- **Goal of the exercise**
Please copy out the entries below exactly, beginning with the line that contains "### Heading 3" and ending with the line that contains "3. **Load:** Insert", and include nothing outside that span.
################
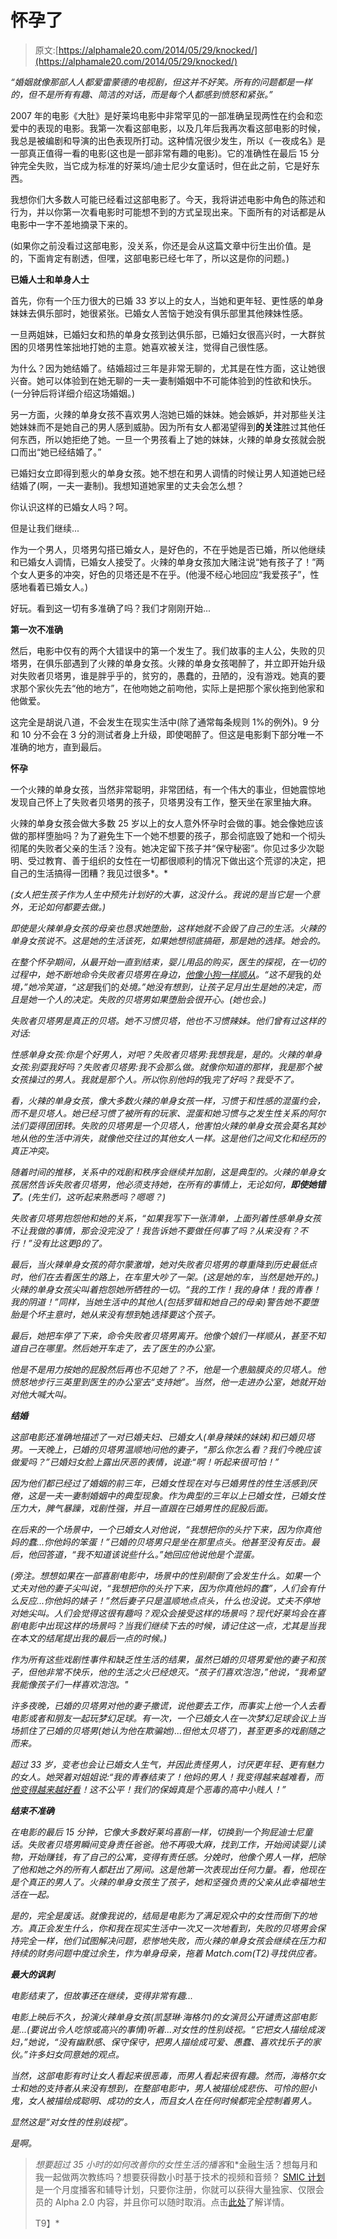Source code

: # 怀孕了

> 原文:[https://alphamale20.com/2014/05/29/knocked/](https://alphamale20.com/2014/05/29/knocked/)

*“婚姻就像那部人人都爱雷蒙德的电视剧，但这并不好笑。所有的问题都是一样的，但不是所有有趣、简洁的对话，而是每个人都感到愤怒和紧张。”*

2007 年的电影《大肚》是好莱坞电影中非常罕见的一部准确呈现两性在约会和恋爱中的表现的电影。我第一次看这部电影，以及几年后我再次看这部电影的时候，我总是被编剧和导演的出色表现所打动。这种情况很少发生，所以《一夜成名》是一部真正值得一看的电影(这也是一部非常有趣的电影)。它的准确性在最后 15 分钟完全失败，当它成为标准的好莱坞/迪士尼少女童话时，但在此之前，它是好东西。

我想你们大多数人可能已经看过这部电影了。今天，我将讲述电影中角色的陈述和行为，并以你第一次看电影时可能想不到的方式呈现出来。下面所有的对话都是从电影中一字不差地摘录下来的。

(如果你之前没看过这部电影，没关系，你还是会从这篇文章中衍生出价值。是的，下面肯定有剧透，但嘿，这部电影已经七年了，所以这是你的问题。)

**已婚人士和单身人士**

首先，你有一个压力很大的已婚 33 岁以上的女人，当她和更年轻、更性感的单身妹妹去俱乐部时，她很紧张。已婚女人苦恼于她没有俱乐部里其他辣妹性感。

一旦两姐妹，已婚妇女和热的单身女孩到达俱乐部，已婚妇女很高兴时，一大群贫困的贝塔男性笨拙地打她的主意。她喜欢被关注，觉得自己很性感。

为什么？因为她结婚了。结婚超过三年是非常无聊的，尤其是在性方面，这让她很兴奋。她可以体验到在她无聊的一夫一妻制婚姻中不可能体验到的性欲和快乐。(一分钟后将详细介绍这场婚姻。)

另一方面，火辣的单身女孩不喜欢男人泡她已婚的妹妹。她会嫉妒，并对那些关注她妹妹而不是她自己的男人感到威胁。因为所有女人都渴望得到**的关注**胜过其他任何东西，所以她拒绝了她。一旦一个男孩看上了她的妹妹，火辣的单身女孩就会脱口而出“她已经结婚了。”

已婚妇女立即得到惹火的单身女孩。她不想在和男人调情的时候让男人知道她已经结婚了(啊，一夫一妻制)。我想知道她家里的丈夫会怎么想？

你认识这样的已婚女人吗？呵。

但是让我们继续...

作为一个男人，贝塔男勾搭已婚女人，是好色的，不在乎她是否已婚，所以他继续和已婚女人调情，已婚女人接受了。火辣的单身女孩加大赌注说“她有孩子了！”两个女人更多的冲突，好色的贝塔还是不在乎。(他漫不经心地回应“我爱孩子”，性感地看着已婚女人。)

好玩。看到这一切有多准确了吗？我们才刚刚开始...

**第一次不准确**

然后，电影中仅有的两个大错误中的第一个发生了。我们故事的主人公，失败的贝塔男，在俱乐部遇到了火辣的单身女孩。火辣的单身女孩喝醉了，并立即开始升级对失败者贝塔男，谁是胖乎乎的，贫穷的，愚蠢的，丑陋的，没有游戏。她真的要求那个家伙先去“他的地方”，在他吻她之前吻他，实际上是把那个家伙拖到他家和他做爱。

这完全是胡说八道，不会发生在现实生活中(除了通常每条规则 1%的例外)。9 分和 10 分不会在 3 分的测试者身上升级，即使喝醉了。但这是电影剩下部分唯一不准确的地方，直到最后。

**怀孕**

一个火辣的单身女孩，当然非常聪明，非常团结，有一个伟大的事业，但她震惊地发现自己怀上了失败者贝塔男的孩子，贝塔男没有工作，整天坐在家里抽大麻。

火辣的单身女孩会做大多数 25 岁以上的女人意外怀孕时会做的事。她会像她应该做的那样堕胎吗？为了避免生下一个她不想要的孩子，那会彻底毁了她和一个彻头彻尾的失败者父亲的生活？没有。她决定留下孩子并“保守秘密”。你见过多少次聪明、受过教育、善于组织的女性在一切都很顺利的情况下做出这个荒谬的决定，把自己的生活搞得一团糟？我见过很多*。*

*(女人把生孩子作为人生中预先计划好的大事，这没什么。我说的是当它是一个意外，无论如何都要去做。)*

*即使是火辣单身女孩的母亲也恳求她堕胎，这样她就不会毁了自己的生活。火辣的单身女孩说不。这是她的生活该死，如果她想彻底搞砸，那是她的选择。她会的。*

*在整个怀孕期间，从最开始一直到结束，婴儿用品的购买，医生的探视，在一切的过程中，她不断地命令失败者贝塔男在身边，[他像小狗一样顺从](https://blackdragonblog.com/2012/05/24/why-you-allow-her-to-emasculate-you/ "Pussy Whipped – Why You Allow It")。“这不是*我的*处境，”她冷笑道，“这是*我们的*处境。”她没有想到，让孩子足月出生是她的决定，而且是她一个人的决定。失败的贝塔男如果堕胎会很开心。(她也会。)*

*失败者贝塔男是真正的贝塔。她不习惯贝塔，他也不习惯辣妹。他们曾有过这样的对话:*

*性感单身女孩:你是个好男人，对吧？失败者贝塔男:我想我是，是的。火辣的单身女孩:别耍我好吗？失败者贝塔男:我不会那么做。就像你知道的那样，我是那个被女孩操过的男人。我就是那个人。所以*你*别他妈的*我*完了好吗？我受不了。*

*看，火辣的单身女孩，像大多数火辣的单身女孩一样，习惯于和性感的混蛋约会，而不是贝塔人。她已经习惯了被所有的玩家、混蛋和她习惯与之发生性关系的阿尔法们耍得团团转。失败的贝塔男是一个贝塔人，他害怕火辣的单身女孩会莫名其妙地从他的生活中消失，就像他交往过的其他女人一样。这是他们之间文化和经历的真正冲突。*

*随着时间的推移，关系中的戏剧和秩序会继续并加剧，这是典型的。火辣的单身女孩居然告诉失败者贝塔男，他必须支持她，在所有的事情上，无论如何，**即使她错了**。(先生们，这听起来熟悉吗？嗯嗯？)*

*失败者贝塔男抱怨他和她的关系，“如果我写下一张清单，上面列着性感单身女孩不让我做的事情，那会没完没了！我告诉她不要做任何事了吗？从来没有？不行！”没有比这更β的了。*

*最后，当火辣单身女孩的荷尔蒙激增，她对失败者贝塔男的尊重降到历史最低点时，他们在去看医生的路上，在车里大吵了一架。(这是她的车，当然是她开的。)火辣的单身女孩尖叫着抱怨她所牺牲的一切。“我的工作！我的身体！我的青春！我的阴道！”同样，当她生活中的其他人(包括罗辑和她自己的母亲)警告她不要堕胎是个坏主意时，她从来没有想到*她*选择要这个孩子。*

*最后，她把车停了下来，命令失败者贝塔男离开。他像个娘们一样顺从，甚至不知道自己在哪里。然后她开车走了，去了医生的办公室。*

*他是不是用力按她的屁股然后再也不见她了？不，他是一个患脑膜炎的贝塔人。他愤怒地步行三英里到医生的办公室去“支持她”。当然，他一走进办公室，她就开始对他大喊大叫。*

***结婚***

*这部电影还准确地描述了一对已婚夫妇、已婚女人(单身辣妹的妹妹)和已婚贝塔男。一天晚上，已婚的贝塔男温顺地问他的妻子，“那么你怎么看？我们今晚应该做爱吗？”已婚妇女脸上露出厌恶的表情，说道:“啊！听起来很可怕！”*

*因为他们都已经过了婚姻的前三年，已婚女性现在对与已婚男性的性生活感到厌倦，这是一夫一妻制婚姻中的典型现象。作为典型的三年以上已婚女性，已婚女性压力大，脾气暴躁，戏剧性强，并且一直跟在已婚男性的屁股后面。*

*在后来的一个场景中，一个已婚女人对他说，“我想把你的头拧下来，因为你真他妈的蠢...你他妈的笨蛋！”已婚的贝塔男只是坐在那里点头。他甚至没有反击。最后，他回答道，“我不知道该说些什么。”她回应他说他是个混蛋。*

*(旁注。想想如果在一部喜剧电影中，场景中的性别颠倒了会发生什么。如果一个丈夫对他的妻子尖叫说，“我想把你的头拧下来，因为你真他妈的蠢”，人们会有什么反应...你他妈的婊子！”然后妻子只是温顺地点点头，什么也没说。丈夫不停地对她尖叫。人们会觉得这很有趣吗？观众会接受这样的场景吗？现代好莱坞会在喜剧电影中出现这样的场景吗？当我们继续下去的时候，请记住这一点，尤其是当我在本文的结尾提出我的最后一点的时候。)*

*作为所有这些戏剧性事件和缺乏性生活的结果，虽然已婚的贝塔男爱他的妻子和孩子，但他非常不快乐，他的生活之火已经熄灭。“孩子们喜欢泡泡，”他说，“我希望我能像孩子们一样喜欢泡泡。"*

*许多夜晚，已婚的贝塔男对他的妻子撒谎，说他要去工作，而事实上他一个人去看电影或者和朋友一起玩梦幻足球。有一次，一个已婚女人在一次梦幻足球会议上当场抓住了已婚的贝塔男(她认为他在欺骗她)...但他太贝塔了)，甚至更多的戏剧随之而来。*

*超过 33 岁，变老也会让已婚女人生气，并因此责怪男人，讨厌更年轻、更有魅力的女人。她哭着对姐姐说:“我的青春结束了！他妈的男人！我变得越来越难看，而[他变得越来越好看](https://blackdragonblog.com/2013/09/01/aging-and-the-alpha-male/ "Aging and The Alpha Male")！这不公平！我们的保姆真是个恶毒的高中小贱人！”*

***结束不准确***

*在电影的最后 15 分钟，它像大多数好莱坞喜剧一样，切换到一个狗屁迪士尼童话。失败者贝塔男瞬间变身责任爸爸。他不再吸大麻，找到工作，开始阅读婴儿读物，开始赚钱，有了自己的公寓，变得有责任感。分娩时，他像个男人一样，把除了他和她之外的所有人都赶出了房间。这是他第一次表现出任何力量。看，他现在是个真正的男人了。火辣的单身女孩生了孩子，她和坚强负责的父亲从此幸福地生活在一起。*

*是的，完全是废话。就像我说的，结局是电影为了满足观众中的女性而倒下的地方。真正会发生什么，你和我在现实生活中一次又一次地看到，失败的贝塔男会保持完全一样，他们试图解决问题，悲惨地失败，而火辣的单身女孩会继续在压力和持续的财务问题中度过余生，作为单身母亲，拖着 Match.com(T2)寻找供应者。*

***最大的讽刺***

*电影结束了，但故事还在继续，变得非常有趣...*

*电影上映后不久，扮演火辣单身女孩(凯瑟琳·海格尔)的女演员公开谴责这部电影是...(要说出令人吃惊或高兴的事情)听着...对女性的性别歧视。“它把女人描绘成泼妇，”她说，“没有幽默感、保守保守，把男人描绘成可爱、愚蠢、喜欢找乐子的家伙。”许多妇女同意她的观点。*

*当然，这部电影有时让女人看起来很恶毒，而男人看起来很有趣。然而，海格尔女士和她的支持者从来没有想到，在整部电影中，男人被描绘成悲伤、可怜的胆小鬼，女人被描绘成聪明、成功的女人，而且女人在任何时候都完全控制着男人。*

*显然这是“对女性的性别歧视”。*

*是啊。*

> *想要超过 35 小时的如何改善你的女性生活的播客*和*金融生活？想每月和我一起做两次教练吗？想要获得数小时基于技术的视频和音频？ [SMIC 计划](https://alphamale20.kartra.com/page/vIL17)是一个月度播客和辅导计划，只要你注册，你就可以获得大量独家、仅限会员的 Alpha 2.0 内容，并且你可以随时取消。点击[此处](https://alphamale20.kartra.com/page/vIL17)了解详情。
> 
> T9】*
################
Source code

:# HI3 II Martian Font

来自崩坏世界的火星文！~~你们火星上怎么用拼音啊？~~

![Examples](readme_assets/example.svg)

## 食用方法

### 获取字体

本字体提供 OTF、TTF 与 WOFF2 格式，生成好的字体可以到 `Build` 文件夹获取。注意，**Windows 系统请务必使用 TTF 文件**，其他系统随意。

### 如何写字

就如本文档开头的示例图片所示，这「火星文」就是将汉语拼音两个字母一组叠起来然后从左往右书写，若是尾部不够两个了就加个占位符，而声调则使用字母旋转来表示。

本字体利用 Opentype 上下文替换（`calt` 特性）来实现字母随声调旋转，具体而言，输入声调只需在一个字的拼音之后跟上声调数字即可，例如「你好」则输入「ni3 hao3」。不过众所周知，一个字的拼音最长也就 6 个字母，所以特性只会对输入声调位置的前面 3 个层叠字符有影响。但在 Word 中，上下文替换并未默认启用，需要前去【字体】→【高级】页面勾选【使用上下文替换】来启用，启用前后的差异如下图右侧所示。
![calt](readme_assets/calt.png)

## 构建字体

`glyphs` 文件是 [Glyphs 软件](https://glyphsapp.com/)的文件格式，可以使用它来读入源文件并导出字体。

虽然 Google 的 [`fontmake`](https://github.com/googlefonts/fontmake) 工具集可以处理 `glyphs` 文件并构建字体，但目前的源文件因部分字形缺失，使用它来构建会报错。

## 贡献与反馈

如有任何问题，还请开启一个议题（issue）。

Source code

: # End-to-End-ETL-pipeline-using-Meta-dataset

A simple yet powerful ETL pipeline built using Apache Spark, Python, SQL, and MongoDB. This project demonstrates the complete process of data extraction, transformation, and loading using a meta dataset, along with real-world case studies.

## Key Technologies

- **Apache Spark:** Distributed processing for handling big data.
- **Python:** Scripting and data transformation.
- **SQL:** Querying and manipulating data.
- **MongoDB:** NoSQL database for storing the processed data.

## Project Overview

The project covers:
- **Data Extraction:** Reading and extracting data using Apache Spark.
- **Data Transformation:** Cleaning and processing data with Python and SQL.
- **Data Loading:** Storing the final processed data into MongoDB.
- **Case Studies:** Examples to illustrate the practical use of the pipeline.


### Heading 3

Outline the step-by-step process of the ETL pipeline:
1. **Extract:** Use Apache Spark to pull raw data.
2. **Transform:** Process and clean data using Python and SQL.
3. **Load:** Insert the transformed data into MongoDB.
################
- **Output of the task**
### Heading 3

Outline the step-by-step process of the ETL pipeline:
1. **Extract:** Use Apache Spark to pull raw data.
2. **Transform:** Process and clean data using Python and SQL.
3. **Load:** Insert the transformed data into MongoDB.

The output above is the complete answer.